=== BRIEF ===
Within the listing below, please show every line carrying the string "documentclass".

=== DATA EXTRACT ===
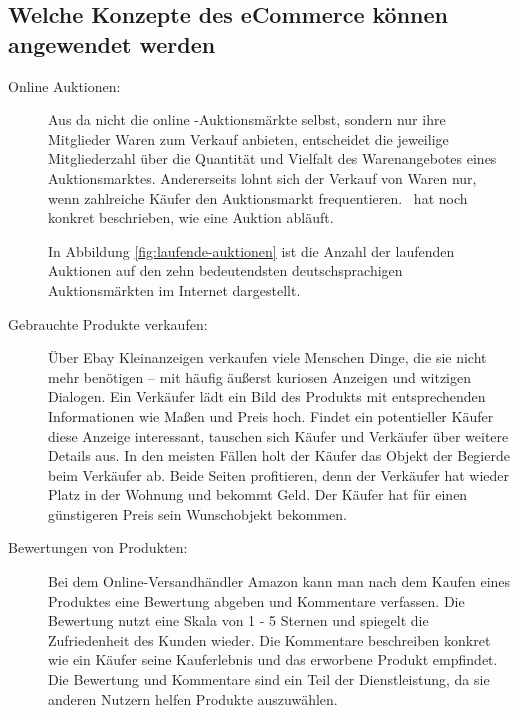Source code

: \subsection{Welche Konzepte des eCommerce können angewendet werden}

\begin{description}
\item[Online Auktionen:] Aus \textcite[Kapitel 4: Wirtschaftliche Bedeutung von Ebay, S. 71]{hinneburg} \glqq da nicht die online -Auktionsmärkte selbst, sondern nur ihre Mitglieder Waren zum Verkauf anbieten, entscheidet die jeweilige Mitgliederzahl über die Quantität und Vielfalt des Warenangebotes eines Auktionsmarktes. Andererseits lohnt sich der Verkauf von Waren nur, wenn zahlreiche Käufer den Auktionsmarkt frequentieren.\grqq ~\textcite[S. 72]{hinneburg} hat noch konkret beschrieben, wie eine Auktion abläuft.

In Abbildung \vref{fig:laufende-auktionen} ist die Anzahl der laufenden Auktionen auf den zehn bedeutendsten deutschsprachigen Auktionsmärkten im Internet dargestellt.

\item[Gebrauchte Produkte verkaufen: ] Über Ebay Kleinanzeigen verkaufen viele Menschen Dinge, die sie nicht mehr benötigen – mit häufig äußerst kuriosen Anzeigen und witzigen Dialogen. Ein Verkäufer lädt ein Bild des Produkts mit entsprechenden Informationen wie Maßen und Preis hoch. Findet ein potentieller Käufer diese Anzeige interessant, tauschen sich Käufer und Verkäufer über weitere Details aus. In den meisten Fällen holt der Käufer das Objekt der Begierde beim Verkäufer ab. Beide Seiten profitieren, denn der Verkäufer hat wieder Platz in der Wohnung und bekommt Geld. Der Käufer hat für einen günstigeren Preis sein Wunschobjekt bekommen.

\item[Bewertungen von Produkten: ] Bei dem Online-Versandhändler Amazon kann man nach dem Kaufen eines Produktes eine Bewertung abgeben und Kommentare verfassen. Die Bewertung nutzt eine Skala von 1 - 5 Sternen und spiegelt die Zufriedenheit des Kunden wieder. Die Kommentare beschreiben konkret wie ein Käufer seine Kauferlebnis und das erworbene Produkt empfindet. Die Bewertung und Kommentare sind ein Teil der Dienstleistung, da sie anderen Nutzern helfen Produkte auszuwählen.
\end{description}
--
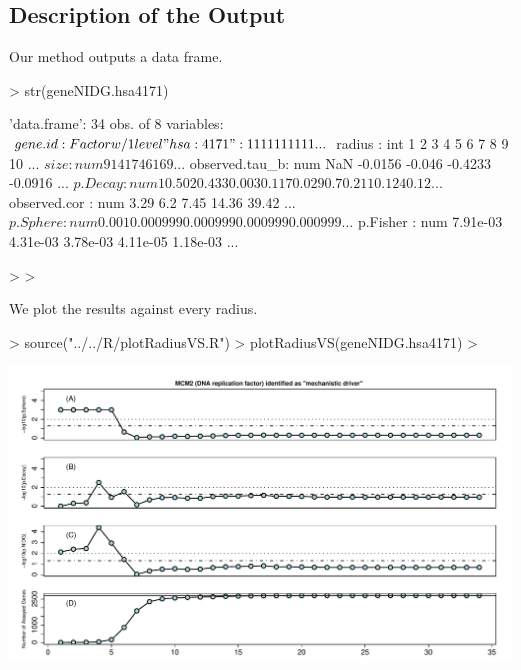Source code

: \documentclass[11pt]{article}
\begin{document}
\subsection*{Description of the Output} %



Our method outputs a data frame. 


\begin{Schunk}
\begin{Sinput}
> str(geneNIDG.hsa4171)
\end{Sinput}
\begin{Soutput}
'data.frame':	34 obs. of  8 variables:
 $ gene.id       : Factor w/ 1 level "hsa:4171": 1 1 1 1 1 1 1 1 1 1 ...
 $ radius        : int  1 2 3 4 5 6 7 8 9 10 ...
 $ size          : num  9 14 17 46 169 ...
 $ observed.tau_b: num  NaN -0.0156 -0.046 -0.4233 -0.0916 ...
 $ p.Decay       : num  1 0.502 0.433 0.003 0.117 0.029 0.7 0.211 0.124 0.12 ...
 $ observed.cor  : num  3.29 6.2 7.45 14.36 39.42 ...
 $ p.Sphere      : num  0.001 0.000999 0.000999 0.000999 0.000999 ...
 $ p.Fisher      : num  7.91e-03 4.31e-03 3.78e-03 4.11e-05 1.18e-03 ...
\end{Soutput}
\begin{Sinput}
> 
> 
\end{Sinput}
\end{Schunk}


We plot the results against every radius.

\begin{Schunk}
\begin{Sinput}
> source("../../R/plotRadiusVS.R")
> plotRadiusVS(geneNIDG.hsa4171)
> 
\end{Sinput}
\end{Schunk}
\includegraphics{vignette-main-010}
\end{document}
==
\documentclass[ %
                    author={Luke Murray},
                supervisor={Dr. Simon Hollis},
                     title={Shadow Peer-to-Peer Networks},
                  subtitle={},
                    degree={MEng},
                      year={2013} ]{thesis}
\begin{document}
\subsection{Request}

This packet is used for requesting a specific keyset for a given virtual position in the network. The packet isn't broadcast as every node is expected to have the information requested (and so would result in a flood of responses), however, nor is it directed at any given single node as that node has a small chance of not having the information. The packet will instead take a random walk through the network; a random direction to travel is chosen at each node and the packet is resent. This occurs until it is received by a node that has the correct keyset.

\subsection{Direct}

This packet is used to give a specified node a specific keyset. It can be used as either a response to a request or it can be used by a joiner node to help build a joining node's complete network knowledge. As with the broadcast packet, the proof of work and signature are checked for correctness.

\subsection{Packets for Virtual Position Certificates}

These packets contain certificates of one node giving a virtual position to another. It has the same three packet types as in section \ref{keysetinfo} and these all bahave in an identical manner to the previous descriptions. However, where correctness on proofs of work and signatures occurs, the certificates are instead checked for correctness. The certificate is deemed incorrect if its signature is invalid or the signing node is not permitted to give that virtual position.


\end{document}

=== SOLUTION TO THE PROBLEM ===
: \documentclass[11pt]{article}
\documentclass[ %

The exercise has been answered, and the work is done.